Zoubir Benhamouche : »Tout le monde dit que les idées de Nabni sont bonnes, mais que sans changement politique… »

Zoubir Benhamouche : »Tout le monde dit que les idées de Nabni sont bonnes, mais que sans changement politique… »

El Kadi Ihsane, Maghreb Emergent, 26 Janvier 2013

Zoubir Benhamouche membre du comité de pilotage du réseau Nabni estime qu’il ne faut, justement, pas se laisser lier par cette idée selon laquelle rien n’est possible sans changement politique préalable. L’émergence d’une autre gouvernance capable de développer l’Algérie est l’affaire de tous les algériens. Le rapport de prospective de Nabni Algérie 2020 publié ce samedi matin à la salle Cosmos à Alger explique surtout pourquoi cette émergence est devenue urgente.

La première partie du rapport de Nabni traite l’économie et de l’emploi. Des voix se sont élevées durant les ateliers en 2012 pour vous reprocher d’être « pas contents que l’Algérie soit riche » ou de « cracher dans la soupe qui nourrit les algériens », la rente énergétique. Votre rapport est il vraiment si alarmiste ?

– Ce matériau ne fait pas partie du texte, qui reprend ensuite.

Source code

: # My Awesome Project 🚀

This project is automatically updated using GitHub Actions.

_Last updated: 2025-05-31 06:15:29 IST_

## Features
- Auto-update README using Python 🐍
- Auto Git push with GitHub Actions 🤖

Depuis quand l’Algérie est riche ? Ca c’est juste une illusion par laquelle on se laisse bercer. Vous estimez qu’exploiter des gisements de gaz et de pétrole et les vendre contre d’autres biens dont on a besoin pour consommer (oui, le pétrole ne se mange pas) c’est être riche ? Projetons nous dans 20 ans, quand il n’y en aura plus ou parce que les pays qui ont des idées et pas de pétrole auront trouvé d’autres sources d’énergie, et demandons nous à ce moment là si l’Algérie est riche ! Ce pétrole, constitue une richesse potentielle, si on la transformait en capital humain, en technologie, en infrastructures modernes, en une administration efficace et digne de ce nom. La richesse ce sont les actifs qui permettent de produire aujourd’hui et demain, plus de richesse, pour faire simple. Ou sont nos actifs ? Aujourd’hui la rente est juste un objet de troc et une source de domination pour certain, «hadamakan » (c’est tout).

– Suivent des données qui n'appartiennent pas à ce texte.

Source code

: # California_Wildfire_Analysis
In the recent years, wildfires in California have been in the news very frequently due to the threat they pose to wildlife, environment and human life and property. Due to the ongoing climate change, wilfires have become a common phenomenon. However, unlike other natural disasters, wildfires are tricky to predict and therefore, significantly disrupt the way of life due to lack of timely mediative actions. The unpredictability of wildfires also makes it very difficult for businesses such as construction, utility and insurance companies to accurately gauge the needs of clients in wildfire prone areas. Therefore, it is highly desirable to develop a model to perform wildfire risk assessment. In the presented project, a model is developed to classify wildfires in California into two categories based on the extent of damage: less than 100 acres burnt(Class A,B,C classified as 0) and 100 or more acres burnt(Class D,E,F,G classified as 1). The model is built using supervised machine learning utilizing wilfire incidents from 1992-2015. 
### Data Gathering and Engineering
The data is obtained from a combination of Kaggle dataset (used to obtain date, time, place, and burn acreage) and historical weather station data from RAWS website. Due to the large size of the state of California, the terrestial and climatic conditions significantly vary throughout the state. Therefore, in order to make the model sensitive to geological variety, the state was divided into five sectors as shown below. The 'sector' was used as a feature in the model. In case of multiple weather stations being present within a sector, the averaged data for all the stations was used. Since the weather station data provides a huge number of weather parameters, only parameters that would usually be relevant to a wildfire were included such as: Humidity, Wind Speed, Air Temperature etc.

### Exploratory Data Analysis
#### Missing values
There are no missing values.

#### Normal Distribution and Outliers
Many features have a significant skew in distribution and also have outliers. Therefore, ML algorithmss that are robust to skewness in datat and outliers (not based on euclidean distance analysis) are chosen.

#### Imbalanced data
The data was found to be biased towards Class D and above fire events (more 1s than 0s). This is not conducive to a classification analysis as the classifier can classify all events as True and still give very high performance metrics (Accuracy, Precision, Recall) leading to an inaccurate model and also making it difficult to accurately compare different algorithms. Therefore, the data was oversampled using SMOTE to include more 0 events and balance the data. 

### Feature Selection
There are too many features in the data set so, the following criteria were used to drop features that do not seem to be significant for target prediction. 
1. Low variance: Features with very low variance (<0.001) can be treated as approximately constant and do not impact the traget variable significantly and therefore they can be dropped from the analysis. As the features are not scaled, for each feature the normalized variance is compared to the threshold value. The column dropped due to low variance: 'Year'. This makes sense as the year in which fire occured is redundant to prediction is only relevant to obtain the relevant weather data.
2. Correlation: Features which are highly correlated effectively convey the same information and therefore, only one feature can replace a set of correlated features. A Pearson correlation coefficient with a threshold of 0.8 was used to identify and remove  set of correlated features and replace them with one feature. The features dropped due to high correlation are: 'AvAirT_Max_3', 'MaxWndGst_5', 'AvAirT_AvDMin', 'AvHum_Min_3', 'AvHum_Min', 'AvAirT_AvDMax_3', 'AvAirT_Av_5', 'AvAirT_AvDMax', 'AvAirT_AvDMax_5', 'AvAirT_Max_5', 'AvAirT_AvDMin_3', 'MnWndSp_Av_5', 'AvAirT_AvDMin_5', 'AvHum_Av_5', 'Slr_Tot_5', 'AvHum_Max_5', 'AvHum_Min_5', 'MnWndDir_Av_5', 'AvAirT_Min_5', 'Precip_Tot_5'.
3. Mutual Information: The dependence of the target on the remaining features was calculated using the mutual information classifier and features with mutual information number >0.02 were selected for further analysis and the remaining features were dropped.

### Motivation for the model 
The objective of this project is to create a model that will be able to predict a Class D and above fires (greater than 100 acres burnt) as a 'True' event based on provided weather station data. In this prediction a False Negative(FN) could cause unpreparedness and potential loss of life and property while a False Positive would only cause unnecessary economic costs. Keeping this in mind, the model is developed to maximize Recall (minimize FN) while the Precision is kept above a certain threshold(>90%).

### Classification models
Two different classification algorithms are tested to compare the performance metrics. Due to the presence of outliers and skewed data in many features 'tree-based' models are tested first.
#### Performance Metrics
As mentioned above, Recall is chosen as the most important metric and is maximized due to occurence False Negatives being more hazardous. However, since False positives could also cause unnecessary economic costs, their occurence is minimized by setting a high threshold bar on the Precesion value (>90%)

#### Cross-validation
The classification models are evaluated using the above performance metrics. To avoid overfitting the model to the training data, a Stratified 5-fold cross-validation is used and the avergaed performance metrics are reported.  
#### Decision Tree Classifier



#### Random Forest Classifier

Quant à notre rapport, il fait exactement ce que je viens de vous dire de façon passionnée et simple : il dit qu’on doit couper le cordon avec la rente si on ne veut pas finir mal. Finir mal ça veut dire quoi ? Cela veut dire qu’on risque de se retrouver encore avec un ajustement de choc pour pouvoir continuer à subvenir à nos besoins. Cela ne vous rappelle rien ? Les années 1990 bien sûr. Ce n’est pas une fiction, c’est un scénario possible, probable, dans le statu quo actuel. On est alarmiste non pas au sujet de notre potentiel, il est là, tout le monde le voit sauf nos gouvernants. On est alarmiste sur le fait qu’il est urgent de faire le virage de diversification de notre économie, on a perdu beaucoup de temps, raté trop d’occasions déjà, c’est maintenant qu’il faut faire du pétrole le carburant de notre développement, avant que l’on se mette à chercher les dernière gouttes pour pouvoir les troquer contre de quoi manger.

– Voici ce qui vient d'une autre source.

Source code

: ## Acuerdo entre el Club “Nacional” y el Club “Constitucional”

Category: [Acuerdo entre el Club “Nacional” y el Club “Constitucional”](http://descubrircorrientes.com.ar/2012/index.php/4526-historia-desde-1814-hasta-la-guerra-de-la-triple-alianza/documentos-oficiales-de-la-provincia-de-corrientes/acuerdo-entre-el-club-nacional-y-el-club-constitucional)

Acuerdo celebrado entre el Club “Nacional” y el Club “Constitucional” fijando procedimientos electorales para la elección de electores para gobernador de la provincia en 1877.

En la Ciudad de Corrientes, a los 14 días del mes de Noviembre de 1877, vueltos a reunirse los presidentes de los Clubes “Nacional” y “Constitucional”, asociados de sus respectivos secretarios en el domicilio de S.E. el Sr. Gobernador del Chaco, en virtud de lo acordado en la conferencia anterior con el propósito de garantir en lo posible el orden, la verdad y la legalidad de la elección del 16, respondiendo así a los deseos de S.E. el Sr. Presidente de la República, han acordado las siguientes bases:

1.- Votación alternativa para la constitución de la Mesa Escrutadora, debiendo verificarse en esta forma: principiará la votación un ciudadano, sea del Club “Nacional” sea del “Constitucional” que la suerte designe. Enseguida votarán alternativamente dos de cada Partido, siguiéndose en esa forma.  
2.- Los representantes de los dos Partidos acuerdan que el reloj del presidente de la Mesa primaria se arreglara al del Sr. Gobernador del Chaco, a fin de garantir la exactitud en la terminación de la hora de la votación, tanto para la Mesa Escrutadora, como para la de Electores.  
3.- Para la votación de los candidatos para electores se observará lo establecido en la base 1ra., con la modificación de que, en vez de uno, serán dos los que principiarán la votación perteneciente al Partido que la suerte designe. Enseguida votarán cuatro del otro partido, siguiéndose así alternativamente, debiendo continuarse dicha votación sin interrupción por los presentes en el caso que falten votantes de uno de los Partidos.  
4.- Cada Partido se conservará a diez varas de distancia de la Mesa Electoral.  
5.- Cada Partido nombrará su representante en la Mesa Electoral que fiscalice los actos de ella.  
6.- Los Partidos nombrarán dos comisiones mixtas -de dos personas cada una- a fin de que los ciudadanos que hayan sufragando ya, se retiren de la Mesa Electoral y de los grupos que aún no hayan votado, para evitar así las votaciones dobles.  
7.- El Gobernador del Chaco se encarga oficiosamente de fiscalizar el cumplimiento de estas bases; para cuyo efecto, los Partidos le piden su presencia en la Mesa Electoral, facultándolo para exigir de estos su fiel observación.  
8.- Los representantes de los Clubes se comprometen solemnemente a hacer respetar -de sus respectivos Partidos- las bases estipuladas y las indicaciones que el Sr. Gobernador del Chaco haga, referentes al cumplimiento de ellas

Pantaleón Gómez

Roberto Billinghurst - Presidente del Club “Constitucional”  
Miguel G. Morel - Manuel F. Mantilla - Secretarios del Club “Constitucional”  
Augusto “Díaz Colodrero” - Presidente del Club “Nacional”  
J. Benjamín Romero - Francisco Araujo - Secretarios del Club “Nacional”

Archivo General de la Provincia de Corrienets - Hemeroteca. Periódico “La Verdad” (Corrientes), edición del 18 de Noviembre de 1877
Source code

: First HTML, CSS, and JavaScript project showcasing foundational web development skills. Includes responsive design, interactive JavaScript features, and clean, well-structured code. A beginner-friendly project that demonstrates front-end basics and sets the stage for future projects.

En 2011 pour les 100 mesures pratiques proposées Nabni a beaucoup interagit avec les internautes. Cette fois le rapport de prospective a plus été une histoire d’experts semble t’il. Comment avez-vous travaillé, avec qui et qu’avez vous appris de plus de vos consultations ?

Les deux exercices sont différents, les 100 mesures se prêtaient bien mieux à une consultation citoyenne large. Le rapport Algérie 2020 est un travail de plus longue haleine, et il demandait un traitement de fond des sujets abordés. Mais on a quand même recueilli l’avis de nombreuses personnes, pas que des experts. On a organisé des tables rondes, on est allé voir des associations, on a discuté avec beaucoup de nos compatriotes pour mieux comprendre leurs attentes et les problèmes à résoudre. Ce qu’on a surtout appris c’est qu’on peut travailler ensemble, mettre de côté tout régionalisme, tout esprit clanique, toute opposition idéologique, pour seulement débattre d’idées, de façon objective, en se faisant confiance. C’est la première leçon du travail qu’on a mené. La seconde leçon c’est que ce ne sont pas les idées qui manquent, les solutions sont là, et c’est la société civile qui les présente.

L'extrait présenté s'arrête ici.